Work item:
Pull from the data below each line where the word "called" occurs, and copy it.

··········

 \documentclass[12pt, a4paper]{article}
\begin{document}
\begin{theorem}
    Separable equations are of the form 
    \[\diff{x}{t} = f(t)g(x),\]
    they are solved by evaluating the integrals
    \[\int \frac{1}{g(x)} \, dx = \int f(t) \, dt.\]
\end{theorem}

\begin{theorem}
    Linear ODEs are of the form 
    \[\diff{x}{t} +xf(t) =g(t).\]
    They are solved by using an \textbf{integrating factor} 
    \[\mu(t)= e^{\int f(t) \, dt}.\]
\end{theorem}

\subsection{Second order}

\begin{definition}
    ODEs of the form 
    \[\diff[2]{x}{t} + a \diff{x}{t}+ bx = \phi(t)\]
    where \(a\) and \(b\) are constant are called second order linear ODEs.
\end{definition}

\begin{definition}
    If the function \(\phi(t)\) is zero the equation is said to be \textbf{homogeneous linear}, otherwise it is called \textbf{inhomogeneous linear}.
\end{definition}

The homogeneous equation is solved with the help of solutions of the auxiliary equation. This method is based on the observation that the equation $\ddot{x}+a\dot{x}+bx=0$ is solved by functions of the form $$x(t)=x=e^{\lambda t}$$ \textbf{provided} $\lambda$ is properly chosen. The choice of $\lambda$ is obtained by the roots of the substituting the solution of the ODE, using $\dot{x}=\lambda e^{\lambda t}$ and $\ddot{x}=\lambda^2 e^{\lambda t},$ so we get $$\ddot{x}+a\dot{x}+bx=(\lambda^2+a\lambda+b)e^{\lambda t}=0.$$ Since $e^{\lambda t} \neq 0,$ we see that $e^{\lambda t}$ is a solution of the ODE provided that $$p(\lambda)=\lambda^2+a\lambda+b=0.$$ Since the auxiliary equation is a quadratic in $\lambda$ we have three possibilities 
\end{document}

··········

Answer to this exercise:
    where \(a\) and \(b\) are constant are called second order linear ODEs.
    If the function \(\phi(t)\) is zero the equation is said to be \textbf{homogeneous linear}, otherwise it is called \textbf{inhomogeneous linear}.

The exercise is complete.